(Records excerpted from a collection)
Segment Open
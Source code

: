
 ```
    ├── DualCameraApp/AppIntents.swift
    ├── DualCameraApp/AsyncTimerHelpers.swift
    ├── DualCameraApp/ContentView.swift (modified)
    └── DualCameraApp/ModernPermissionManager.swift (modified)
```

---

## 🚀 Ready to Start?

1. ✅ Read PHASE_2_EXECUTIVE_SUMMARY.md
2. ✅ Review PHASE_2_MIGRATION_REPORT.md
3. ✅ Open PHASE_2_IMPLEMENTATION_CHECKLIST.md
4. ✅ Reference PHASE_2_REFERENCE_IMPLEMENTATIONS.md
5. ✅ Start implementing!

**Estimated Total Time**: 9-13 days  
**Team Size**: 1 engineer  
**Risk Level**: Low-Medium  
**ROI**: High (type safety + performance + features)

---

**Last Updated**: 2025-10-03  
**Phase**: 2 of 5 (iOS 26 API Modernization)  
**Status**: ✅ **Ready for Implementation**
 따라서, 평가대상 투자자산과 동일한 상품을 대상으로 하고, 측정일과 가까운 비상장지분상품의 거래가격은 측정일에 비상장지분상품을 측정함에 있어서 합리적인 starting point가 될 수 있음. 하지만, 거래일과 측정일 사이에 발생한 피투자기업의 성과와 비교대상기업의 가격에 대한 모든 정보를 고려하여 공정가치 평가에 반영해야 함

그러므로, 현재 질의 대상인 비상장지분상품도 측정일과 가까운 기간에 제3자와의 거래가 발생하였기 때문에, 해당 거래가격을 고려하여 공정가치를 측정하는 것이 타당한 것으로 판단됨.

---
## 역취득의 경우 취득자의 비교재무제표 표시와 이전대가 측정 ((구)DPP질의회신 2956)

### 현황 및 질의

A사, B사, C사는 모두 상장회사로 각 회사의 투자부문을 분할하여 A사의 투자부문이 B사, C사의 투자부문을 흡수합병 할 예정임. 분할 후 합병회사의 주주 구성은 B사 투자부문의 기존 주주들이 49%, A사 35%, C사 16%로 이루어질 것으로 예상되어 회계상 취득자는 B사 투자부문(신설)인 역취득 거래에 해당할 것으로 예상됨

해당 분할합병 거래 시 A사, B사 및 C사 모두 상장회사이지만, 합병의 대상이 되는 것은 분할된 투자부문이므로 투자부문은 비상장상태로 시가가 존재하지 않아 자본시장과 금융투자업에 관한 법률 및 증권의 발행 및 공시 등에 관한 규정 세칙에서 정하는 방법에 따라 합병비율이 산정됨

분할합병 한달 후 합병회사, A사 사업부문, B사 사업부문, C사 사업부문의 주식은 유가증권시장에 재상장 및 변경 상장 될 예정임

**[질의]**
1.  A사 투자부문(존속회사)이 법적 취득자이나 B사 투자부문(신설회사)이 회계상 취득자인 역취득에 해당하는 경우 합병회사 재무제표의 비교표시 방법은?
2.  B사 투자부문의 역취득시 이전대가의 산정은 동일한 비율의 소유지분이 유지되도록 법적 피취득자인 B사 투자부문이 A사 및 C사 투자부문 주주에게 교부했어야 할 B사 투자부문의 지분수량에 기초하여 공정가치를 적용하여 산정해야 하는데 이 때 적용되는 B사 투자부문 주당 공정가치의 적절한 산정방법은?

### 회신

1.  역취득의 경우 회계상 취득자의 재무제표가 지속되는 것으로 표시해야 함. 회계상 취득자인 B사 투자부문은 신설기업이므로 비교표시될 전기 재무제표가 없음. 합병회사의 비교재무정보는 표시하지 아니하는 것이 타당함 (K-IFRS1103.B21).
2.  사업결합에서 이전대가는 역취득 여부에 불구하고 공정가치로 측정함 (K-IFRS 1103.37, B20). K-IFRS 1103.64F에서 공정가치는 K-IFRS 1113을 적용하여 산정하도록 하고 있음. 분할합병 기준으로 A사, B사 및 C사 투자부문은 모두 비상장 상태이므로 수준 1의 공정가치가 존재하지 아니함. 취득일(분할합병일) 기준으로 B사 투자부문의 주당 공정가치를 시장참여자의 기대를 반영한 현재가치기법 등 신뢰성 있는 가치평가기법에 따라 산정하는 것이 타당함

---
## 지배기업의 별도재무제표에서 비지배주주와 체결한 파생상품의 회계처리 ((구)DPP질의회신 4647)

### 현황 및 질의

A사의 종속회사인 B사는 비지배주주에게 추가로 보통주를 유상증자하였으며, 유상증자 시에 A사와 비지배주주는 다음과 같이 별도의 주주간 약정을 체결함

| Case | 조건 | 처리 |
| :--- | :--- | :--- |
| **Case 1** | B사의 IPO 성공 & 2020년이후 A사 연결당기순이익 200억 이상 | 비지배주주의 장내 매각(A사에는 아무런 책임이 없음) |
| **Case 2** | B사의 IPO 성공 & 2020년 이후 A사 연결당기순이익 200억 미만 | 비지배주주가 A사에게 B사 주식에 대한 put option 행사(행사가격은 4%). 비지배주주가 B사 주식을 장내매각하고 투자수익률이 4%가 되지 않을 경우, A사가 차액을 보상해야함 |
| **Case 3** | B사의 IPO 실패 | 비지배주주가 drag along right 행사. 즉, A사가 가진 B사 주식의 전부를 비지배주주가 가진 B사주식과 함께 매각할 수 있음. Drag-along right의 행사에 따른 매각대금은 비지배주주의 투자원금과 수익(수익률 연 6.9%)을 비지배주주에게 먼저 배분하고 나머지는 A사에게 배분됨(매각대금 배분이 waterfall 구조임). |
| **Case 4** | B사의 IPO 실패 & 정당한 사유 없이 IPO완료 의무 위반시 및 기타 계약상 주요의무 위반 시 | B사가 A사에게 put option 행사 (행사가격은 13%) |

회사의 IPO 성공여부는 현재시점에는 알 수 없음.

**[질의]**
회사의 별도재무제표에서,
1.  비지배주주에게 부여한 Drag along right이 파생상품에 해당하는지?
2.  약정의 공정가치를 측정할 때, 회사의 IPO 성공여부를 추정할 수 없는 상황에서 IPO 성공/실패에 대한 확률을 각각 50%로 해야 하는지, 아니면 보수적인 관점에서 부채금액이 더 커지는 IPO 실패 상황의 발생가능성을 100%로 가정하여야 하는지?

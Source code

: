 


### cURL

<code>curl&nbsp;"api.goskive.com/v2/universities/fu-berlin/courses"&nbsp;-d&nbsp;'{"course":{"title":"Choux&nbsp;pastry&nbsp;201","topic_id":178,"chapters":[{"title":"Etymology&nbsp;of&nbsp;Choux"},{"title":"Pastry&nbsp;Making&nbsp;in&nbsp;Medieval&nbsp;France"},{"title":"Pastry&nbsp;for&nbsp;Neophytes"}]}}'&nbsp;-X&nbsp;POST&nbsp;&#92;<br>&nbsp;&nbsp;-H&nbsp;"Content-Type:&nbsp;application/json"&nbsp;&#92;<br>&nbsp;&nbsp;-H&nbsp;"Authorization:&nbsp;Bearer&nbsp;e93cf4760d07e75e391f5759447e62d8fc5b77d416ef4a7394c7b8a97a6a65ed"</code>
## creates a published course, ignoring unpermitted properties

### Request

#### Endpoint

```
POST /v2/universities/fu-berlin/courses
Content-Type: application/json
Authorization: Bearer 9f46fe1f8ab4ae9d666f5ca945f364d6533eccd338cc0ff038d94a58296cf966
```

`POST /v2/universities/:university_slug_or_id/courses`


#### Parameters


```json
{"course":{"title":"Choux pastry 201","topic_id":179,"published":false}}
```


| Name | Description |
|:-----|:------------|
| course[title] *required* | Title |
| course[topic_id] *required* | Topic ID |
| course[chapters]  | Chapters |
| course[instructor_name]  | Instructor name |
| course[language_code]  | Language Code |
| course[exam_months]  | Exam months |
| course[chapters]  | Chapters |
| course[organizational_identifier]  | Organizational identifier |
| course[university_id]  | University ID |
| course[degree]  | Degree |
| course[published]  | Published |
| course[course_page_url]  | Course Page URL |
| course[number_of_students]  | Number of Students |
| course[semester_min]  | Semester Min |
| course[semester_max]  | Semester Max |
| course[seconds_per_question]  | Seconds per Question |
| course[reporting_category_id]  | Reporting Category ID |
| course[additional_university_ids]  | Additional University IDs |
Segment Closed
Work task - From the records above, reproduce exactly the lines from the one with "차액을 보상해야함 |" to the one with "right이 파생상품에 해당하는지?", both included, and no others.

Answer box -
| **Case 2** | B사의 IPO 성공 & 2020년 이후 A사 연결당기순이익 200억 미만 | 비지배주주가 A사에게 B사 주식에 대한 put option 행사(행사가격은 4%). 비지배주주가 B사 주식을 장내매각하고 투자수익률이 4%가 되지 않을 경우, A사가 차액을 보상해야함 |
| **Case 3** | B사의 IPO 실패 | 비지배주주가 drag along right 행사. 즉, A사가 가진 B사 주식의 전부를 비지배주주가 가진 B사주식과 함께 매각할 수 있음. Drag-along right의 행사에 따른 매각대금은 비지배주주의 투자원금과 수익(수익률 연 6.9%)을 비지배주주에게 먼저 배분하고 나머지는 A사에게 배분됨(매각대금 배분이 waterfall 구조임). |
| **Case 4** | B사의 IPO 실패 & 정당한 사유 없이 IPO완료 의무 위반시 및 기타 계약상 주요의무 위반 시 | B사가 A사에게 put option 행사 (행사가격은 13%) |

회사의 IPO 성공여부는 현재시점에는 알 수 없음.

**[질의]**
회사의 별도재무제표에서,
1.  비지배주주에게 부여한 Drag along right이 파생상품에 해당하는지?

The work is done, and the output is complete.